Alexandra Coffey moved in to her Cooks Hill house just six months ago, and she’s quite happy with the home and the location.
She lives alone in the three-bedroom terrace. There’s one bathroom with a spa and a ‘quaint’ outhouse in the courtyard.
“It fell into my lap, if you would believe, a year ago I had my first trip in an ambulance and I befriended a paramedic and she let me take over,” Coffey says.
“It’s felt destined and fortuitous and, in a way, random, like god, life’s weird.”
Coffey was born and raised in Newcastle, but she’s spent quite a bit of time in different parts of Australia and abroad in Tokyo, Amsterdam and New York.
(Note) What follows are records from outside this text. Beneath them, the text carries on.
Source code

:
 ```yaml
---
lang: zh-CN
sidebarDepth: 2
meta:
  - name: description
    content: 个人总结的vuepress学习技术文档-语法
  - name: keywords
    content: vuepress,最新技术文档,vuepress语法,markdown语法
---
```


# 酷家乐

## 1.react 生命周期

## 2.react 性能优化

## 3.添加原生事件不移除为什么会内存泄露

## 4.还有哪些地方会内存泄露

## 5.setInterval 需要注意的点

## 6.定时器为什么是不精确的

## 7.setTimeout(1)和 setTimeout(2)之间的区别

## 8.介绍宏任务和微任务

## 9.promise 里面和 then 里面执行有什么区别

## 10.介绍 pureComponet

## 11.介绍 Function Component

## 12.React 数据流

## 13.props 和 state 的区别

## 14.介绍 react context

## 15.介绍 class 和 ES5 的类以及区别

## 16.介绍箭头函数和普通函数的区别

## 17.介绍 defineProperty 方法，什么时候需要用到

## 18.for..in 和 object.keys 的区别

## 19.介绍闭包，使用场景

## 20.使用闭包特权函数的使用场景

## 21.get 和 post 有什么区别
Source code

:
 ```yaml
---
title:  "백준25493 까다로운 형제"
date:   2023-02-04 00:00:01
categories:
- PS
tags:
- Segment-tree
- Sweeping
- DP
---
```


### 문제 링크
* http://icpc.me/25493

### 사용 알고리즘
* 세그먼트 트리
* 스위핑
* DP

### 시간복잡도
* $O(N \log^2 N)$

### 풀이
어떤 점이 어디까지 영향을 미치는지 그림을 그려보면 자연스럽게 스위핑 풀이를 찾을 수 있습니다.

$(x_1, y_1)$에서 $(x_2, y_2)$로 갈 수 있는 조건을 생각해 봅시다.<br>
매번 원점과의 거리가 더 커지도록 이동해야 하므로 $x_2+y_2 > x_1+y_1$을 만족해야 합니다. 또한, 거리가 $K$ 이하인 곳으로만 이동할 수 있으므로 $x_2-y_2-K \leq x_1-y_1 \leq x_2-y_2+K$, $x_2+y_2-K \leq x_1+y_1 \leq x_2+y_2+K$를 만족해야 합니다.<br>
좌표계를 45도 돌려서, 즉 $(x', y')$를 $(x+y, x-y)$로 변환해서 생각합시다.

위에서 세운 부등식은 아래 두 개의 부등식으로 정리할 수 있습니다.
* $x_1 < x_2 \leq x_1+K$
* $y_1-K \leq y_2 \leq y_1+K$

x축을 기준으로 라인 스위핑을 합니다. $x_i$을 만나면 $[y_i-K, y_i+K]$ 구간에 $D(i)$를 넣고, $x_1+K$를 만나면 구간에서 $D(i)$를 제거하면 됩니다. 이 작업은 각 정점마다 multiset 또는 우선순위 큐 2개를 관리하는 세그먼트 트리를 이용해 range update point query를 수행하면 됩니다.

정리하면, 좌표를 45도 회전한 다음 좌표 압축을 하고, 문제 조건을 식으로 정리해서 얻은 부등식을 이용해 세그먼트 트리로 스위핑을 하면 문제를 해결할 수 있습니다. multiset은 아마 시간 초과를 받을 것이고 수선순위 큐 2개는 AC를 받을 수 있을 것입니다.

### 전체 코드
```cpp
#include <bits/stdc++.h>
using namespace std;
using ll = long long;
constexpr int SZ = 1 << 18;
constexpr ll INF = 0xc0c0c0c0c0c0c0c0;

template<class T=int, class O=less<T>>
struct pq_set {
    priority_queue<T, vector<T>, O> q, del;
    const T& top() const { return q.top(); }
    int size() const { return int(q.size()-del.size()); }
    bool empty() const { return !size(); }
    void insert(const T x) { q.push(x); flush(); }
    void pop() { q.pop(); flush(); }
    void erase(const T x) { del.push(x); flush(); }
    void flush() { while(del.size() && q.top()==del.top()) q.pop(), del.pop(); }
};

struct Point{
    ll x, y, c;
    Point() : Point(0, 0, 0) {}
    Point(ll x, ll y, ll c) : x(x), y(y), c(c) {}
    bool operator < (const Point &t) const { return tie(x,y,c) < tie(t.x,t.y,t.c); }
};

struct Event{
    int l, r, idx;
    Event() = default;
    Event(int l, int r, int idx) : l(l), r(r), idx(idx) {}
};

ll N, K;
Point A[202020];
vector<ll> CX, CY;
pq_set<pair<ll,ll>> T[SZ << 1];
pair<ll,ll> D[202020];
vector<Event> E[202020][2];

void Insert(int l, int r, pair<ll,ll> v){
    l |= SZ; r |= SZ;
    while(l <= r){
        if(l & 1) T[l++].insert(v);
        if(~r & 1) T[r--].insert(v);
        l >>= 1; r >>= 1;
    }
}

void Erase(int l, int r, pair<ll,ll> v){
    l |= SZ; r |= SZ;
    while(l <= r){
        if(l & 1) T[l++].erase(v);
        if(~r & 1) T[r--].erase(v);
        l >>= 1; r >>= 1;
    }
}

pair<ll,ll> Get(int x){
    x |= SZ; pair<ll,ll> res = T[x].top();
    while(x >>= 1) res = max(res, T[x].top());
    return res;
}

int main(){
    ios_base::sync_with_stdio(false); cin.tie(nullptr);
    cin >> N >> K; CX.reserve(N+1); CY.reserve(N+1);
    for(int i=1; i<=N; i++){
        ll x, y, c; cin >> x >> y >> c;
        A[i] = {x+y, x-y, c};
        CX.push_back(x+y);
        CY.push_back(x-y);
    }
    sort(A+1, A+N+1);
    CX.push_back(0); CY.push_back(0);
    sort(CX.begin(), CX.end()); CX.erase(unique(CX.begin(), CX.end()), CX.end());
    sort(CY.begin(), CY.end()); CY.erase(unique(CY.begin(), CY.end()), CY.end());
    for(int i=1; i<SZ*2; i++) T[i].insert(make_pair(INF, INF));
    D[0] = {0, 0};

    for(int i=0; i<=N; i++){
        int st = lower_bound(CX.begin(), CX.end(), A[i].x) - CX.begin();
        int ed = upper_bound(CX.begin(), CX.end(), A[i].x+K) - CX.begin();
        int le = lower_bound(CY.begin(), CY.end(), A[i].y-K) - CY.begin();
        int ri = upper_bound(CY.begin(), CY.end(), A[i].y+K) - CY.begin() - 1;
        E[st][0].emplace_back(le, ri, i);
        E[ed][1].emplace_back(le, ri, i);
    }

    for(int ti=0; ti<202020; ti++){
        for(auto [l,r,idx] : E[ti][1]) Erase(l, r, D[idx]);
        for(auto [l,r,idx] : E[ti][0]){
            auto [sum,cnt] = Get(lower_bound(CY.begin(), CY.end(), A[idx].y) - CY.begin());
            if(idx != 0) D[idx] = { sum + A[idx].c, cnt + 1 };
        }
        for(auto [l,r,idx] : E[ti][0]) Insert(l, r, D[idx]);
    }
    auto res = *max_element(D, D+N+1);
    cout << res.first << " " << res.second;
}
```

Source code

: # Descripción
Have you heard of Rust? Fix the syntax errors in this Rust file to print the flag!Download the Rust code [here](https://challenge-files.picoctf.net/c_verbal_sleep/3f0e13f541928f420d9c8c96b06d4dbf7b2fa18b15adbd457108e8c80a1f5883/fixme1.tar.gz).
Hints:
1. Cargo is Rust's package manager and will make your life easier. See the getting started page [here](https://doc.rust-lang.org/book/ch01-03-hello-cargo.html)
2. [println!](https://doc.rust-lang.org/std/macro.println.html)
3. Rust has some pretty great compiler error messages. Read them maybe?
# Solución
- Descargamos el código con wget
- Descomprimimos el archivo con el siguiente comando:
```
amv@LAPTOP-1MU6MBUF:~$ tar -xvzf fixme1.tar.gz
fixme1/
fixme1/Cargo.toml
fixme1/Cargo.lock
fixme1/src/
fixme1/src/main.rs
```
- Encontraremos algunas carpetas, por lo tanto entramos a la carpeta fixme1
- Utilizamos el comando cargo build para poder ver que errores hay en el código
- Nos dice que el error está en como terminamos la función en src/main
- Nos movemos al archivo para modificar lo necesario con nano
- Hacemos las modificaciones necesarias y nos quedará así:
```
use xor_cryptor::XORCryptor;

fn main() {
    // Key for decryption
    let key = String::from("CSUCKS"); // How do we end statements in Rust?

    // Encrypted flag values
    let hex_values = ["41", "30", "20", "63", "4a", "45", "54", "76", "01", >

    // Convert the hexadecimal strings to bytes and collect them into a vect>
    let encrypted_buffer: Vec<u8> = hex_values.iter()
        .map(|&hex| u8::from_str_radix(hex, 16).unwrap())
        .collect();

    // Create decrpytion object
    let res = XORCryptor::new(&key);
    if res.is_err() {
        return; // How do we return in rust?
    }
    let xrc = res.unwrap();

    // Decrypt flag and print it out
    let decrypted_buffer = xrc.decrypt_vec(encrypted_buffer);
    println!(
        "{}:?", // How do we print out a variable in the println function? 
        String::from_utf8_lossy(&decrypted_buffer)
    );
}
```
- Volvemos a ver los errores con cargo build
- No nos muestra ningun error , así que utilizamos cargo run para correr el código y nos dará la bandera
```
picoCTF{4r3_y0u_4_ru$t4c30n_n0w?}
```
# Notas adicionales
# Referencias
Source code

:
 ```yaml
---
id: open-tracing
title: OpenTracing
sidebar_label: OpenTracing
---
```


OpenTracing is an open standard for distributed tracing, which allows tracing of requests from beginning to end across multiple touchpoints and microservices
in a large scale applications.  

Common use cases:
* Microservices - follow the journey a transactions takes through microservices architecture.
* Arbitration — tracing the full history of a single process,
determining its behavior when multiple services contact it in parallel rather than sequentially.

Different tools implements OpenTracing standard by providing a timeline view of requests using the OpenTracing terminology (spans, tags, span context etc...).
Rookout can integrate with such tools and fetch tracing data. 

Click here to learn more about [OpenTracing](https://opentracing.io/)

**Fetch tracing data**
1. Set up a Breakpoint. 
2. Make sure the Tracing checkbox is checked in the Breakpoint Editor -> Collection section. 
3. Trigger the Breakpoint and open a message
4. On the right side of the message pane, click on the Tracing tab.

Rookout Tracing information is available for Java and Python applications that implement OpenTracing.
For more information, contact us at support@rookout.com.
Cooks Hill has always been the place where Coffey spends her time when she’s in town. She’s lived in a few Cooks Hill houses, some quite moldy.
She loves the lightness and warmth in this house and that there’s no dampness at all.
When the owners renovated the 100-year-old Victorian property, they created a nook outside next to the kitchen and built a display garden with windows that bring a lot of natural light into the kitchen.
“I like being surrounded by white, it makes me feel like I’ve got my shit together,” Coffey says of the colours in the townhouse.
“I like plants, and red is a happy colour for me.”
She believes the health of plants in a home is a good sign of what’s going on energetically.
“Because I’ve travelled so much, I really like to be minimal. There are no Tupperware containers without lids; it brings me happiness,” she says. “I’ve got three egg flips at the moment; that’s superfluous.”
She describes her home as cozy, and it’s easy to see why she’s chosen to open the space to clients of her business, Grow Where You're Planted Bodywork Therapy.
She uses the downstairs bedroom as a treatment space. Her home is her business.
“Bodyworks is a holistic physical therapy,” Coffey says. “It’s looking at the whole body but focusing more on acupressure, reflexology, meridian and emotional connections to physical tension.”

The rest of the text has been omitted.